Ma c’è anche l’assurdità di quelli che si scagliano contro la “dittatura del politicamente corretto” (in Italia), quelli che “nel concerto del Primo maggio non si deve fare politica” e poi obiettano a Fedez che non può mica andare sul palco e parlare “senza contraddittorio”. Come se i Rolling Stones tra una strofa e l’altra di “Sympathy for the Devil” fossero tenuti a farsi il segno della croce per par condicio. La storia di Fedez è infondo sempre la stessa. Casomai acuita in questo caso dal fatto che il personaggio è spesso raccontato dai media come “il marito di”, e per giunta con una mamma-manager assai ingombrante che gestisce gli affari e paga i conti. C’è tutto: crisi della mascolinità, arresto della crescita, molto Edipo, e parecchio Alberto Sordi anni Cinquanta, in quei film in cui era sempre ostaggio di madri e mogli più forti e risolute di lui. Che fare dunque per uscire allo scoperto e farsi notare un po’?
Il protocollo italiano è sempre quello. Intestarsi almeno una battaglia civile (ovviamente solo quelle giuste), tra il secondo e il terzo o quarto disco/film/libro di successo, come tappa obbligata della propria “crescita artistica”. Poi a ruota chiedere scusa per le cose raccontate/cantate nei dischi/film/libri precedenti. “Ho sbagliato a dire cose omofobe in passato”, confessa adesso Fedez rievocando battutacce da bagaglino su Tiziano Ferro. “Ero giovane. Oggi sono cambiato, ho anche invitato una trans nel mio podcast” (evoluzione digitale di “ho molti amici gay”). Ecco il demone dell’impegno, la vertigine della denuncia. Quando vendere dischi, collezionare milioni di visualizzazioni, fare beneficenza, vincere l’Ambrogino d’oro non basta più, si fa strada il bisogno di riconoscimento. Anche perché nessun giornale si sarebbe mai filato Fedez per questioni strettamente “artistiche”. Le denunce poi non sono tutte uguali. Ci vuole il contesto giusto, tutta una liturgia specifica (Sanremo, il concertone di Piazza San Giovanni vanno bene, un qualche Festivalbar no, anche perché lì gli sponsor si incazzano sul serio). Eppure, volendo alzare una volta tanto l’asticella, ci saremmo trovati tra le mani un bel tema.
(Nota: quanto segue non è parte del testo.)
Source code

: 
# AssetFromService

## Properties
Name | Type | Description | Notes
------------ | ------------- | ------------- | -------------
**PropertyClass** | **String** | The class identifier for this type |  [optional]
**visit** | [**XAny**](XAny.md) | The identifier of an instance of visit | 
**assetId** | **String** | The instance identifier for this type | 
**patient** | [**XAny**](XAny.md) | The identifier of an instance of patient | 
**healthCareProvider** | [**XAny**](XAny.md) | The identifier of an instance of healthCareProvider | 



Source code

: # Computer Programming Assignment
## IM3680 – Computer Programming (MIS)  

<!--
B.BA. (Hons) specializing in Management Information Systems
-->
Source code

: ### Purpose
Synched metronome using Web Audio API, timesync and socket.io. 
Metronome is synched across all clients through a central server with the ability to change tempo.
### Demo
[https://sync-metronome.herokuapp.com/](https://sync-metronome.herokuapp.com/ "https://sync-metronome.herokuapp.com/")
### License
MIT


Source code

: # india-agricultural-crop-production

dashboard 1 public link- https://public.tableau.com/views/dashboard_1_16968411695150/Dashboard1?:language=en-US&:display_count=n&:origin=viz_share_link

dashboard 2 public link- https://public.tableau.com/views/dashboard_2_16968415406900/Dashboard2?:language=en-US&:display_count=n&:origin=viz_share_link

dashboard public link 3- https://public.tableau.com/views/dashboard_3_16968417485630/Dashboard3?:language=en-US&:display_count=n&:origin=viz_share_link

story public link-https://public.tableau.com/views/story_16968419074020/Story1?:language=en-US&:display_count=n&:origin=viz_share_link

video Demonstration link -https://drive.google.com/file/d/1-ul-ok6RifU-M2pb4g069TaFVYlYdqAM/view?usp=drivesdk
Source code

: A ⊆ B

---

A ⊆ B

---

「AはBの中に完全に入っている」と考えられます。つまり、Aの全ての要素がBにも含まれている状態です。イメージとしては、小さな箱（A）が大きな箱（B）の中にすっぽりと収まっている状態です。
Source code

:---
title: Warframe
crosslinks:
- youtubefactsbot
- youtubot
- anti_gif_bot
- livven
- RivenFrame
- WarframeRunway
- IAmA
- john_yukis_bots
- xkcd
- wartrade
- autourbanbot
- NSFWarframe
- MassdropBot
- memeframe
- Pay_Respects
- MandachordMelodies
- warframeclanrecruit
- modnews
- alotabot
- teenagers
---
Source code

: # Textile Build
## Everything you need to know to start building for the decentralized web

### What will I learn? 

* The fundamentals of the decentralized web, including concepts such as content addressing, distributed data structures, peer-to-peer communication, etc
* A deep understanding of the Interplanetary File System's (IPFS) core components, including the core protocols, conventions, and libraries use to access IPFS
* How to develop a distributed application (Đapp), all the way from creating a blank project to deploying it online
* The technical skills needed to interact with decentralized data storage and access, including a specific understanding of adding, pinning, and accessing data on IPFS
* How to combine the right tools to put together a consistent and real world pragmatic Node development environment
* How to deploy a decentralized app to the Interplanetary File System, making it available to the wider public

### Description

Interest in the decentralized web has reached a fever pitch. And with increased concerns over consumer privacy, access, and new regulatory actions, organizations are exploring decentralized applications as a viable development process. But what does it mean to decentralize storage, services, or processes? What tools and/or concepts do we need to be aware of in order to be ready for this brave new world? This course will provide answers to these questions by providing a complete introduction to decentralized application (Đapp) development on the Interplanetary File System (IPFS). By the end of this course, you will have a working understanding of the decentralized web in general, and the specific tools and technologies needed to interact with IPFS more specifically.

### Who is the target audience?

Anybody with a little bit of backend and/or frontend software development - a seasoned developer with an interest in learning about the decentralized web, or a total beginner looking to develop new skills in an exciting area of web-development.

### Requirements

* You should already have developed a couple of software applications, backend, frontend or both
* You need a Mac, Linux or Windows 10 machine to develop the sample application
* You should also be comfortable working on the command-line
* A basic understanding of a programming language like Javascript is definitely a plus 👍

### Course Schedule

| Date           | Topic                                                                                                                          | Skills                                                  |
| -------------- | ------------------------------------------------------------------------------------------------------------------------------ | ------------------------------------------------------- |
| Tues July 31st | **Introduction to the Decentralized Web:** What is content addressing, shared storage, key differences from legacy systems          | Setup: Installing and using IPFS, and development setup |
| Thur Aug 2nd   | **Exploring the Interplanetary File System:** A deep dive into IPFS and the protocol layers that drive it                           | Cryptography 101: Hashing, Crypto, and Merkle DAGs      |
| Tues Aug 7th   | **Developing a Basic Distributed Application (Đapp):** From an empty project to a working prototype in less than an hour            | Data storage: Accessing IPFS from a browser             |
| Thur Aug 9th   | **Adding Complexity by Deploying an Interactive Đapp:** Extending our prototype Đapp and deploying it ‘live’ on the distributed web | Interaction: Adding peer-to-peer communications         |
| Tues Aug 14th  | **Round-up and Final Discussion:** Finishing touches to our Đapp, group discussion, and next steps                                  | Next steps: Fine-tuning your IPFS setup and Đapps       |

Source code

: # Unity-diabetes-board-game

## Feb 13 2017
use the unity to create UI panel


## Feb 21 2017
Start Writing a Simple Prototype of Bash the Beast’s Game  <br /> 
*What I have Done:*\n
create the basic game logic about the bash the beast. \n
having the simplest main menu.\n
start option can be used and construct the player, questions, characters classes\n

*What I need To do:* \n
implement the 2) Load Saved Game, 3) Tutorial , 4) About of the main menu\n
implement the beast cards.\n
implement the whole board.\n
Non tanto quello ormai trito e ritrito dei social che guardano dall’alto in basso la televisione. Bensì quello della formidabile giravolta del Primo maggio da festa dei diritti dei lavoratori a festa dei diritti civili ed emblema di una nuova primavera “gender fluid”.
Qui c’è, per dire, tutta la parabola della sinistra teorizzata da Augusto Del Noce già nei primi anni Settanta. C’è l’irrimediabile trasformazione del Pci in partito neoborghese, certo, ma soprattutto la sostituzione della religione del lavoro con la teologia della liberazione sessuale, un passaggio epocale che a Del Noce stava assai a cuore. Il progetto di una sinistra che in futuro avrebbe esercitato un’attrattiva solo su quei temi, e di una società il cui nucleo morale sarebbe stato un giorno tutto racchiuso nel desiderio, nella reinvenzione della propria identità sessuale, eccetera. Certo, sarebbe stato chiedere troppo. Solo che a conti fatti non si è parlato granché neanche nel Ddl Zan. La disoccupazione, la sicurezza sul lavoro, l’unità sindacale hanno ceduto il posto all’omotransfobia che a sua volta ha subito innescato uno stralunato, ubriaco dibattito sulla lottizzazione della Rai, sulla “censura” degli artisti, sulla Lamborghini di Fedez. Ritenuta però subito inadeguata per buttare giù “il sistema”.